* [Exercise brief] Each line in the data must be reproduced as written, except for any picture.
─── Study material
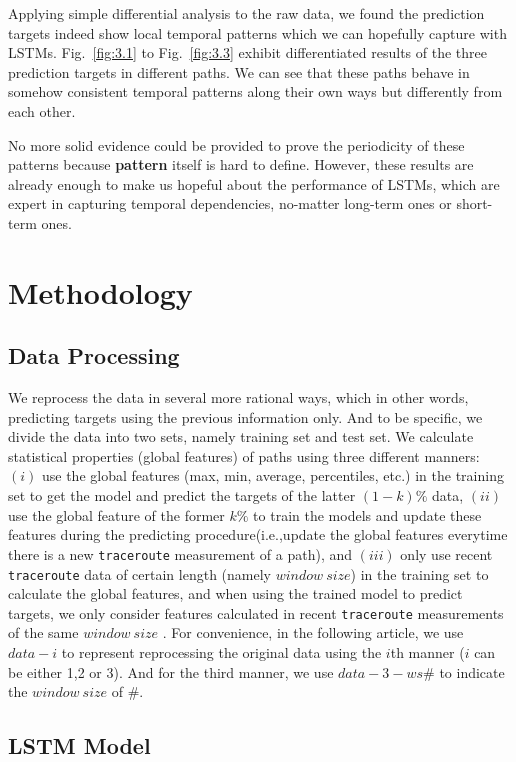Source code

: \documentclass[sigconf]{acmart}
\begin{document}
	Applying simple differential analysis to the raw data, we found the prediction targets indeed show local temporal patterns which we can hopefully capture with LSTMs. Fig.~\ref{fig:3.1} to Fig.~\ref{fig:3.3} exhibit differentiated results of the three prediction targets in different paths. We can see that these paths behave in somehow consistent temporal patterns along their own ways but differently from each other.
	
	No more solid evidence could be provided to prove the periodicity of these patterns because \textbf{pattern} itself is hard to define. However, these results are already enough to make us hopeful about the performance of LSTMs, which are expert in capturing temporal dependencies, no-matter long-term ones or short-term ones.

	\section{Methodology}
	\subsection{Data Processing}
	We reprocess the data in several more rational ways, which in other words, predicting targets using the previous information only. And to be specific, we divide the data into two sets, namely training set and test set. We calculate statistical properties (global features) of paths using three different manners: $(i)$ use the global features (max, min, average, percentiles, etc.) in the training set to get the model and predict the targets of the latter $(1-k)\%$ data, $(ii)$ use the global feature of the former $k\%$ to train the models and update these features during the predicting procedure(i.e.,update the global features everytime there is a new \texttt{traceroute} measurement of a path), and $(iii)$ only use recent \texttt{traceroute} data of certain length (namely $window\ size$) in the training set to calculate the global features, and when using the trained model to predict targets, we only consider features calculated in  recent \texttt{traceroute} measurements of the same $window\ size$ . For convenience, in the following article, we use $data-i$ to represent reprocessing the original data using the $i$th manner ($i$ can be either 1,2 or 3). And for the third manner, we use $data-3-ws\#$ to indicate the $window\ size$ of $\#$.
	
	\subsection{LSTM Model}
	
\end{document}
──────
* [Reply]
Source code

: \documentclass[sigconf]{acmart}
\begin{document}
	Applying simple differential analysis to the raw data, we found the prediction targets indeed show local temporal patterns which we can hopefully capture with LSTMs. Fig.~\ref{fig:3.1} to Fig.~\ref{fig:3.3} exhibit differentiated results of the three prediction targets in different paths. We can see that these paths behave in somehow consistent temporal patterns along their own ways but differently from each other.
	
	No more solid evidence could be provided to prove the periodicity of these patterns because \textbf{pattern} itself is hard to define. However, these results are already enough to make us hopeful about the performance of LSTMs, which are expert in capturing temporal dependencies, no-matter long-term ones or short-term ones.

	\section{Methodology}
	\subsection{Data Processing}
	We reprocess the data in several more rational ways, which in other words, predicting targets using the previous information only. And to be specific, we divide the data into two sets, namely training set and test set. We calculate statistical properties (global features) of paths using three different manners: $(i)$ use the global features (max, min, average, percentiles, etc.) in the training set to get the model and predict the targets of the latter $(1-k)\%$ data, $(ii)$ use the global feature of the former $k\%$ to train the models and update these features during the predicting procedure(i.e.,update the global features everytime there is a new \texttt{traceroute} measurement of a path), and $(iii)$ only use recent \texttt{traceroute} data of certain length (namely $window\ size$) in the training set to calculate the global features, and when using the trained model to predict targets, we only consider features calculated in  recent \texttt{traceroute} measurements of the same $window\ size$ . For convenience, in the following article, we use $data-i$ to represent reprocessing the original data using the $i$th manner ($i$ can be either 1,2 or 3). And for the third manner, we use $data-3-ws\#$ to indicate the $window\ size$ of $\#$.
	
	\subsection{LSTM Model}
	
\end{document}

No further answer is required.